Hundreds of British shell companies are implicated in nearly £80bn of money laundering scandals, according to researchers calling for an overhaul of the UK’s “light touch” regulation.
Transparency International UK, a non-governmental organisation, said the UK was home to a network that operated much like the companies at the heart of the Paradise and Panama papers.
Duncan Hames, director, said: “As fingers point to jurisdictions like Panama and Bermuda, it shames the UK that companies are being set up under our noses, with the sole purpose of laundering illicit wealth; money very often stolen from some of the poorest populations in the world, starving them of vital resources.”

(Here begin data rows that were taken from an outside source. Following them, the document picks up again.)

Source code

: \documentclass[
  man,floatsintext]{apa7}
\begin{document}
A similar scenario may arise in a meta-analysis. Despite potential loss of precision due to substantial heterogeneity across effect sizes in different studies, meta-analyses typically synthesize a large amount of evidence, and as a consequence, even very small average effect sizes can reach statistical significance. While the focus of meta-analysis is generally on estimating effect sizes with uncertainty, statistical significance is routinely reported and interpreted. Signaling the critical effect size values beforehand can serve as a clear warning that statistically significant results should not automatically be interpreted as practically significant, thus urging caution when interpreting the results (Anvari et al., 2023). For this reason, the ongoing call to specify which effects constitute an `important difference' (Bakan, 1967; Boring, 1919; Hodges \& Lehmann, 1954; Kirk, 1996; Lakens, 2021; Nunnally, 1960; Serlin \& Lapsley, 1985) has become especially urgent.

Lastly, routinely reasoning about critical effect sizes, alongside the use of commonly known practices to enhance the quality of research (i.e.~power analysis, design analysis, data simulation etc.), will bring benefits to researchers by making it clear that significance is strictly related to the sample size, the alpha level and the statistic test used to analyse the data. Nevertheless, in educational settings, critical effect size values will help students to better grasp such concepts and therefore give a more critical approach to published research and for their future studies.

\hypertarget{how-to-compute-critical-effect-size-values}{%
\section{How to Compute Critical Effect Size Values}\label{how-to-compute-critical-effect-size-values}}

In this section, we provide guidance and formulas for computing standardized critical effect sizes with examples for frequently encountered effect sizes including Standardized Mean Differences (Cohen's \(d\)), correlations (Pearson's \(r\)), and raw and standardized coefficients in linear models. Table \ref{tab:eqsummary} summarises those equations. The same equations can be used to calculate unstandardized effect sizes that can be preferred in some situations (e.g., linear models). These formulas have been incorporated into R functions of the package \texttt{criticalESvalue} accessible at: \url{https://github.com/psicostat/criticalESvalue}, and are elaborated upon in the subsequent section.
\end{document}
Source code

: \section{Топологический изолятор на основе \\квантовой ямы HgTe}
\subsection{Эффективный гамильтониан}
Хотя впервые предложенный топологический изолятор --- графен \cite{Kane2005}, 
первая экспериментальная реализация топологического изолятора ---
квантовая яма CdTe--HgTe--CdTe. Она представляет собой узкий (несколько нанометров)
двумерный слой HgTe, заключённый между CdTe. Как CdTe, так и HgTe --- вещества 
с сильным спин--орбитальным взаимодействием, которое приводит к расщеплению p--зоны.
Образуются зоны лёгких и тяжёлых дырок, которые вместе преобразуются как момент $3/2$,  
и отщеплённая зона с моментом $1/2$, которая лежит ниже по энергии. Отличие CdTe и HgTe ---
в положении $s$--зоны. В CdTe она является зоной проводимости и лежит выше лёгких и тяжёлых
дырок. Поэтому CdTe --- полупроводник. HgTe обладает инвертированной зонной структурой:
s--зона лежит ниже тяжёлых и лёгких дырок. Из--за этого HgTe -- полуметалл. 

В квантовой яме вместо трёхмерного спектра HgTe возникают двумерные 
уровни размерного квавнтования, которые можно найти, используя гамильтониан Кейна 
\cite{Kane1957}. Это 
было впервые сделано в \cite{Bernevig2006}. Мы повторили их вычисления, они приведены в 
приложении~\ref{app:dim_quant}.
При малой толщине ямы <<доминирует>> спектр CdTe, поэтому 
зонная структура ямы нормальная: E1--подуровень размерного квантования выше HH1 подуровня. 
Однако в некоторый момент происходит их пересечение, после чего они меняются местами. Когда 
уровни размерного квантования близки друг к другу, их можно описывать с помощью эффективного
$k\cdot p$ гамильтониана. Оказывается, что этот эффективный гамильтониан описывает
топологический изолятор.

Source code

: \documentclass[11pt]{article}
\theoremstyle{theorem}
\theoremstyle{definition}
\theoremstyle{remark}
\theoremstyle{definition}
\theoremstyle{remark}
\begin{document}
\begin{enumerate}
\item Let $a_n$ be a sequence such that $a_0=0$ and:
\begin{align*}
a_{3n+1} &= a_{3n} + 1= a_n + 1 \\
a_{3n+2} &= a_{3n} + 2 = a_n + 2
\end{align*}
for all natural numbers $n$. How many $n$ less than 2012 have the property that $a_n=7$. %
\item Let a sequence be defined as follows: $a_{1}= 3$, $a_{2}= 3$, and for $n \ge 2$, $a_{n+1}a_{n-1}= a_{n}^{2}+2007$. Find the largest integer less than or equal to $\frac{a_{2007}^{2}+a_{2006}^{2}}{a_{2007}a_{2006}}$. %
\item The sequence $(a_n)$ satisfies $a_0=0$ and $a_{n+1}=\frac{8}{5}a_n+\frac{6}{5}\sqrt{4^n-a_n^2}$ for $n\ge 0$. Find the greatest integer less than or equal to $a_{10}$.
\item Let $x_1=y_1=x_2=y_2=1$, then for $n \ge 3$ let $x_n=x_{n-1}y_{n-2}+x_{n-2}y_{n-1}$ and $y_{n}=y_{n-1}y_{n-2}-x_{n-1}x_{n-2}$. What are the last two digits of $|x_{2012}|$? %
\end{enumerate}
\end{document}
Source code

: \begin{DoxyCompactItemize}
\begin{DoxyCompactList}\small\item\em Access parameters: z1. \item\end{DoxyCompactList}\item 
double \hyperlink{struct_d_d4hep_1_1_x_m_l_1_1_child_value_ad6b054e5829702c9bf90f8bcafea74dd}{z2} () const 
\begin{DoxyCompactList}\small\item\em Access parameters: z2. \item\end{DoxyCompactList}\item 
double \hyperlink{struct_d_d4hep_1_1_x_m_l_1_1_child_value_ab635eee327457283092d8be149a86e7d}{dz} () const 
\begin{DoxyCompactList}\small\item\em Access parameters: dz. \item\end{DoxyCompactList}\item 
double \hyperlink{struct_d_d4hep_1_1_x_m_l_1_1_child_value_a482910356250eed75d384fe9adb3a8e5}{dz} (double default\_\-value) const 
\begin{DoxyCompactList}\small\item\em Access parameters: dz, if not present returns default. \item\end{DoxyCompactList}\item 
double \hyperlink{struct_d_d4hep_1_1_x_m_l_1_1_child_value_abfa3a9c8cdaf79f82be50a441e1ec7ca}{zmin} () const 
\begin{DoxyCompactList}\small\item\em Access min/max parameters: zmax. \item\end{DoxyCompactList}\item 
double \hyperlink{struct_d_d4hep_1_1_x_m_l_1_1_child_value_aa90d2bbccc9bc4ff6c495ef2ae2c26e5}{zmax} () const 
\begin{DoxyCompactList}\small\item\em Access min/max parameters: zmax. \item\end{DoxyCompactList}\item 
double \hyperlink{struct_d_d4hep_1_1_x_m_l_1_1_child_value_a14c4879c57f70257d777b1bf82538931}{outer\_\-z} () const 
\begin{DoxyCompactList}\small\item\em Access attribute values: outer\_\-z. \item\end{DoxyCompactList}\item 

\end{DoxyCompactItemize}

Opposition MPs renewed calls this week for the government to force the Overseas Territories and Crown Dependencies to adopt the UK’s system of providing public access to information about who really controls companies.
Transparency International said the UK’s approach constituted “real progress” but threatened to be undermined by lack of checks on the company register and inadequate money laundering supervision.
It also said the UK had insufficient controls when it came to setting up companies: “There are practically no barriers to UK companies being incorporated by money launderers and no way of tracing their use after they have been established.”
Arguments about the effectiveness of the UK’s approach to regulation have been a big issue for offshore finance centres in recent years as they have come under pressure to open up company ownership registries to public scrutiny. The Cayman Islands, for example, has branded the UK’s transparency drive as “pointless” because it does not require the information on the register to be verified. It said it had a better system because it required company service providers to collect and verify the information.
Transparency International said it had found 766 companies registered in the UK that had been directly involved in laundering stolen money out of at least 13 countries. These companies are used as layers to hide money that would otherwise appear suspicious, and have the added advantage of providing a respectability uniquely associated with being registered in the UK
It described the UK’s defence mechanisms as “woefully inadequate” with just six staff in Companies House policing 4m companies. Trust and service company providers had a poor record of identifying and reporting money laundering with only 77 of the 400,000 suspicious activity reports filed last year coming from this sector.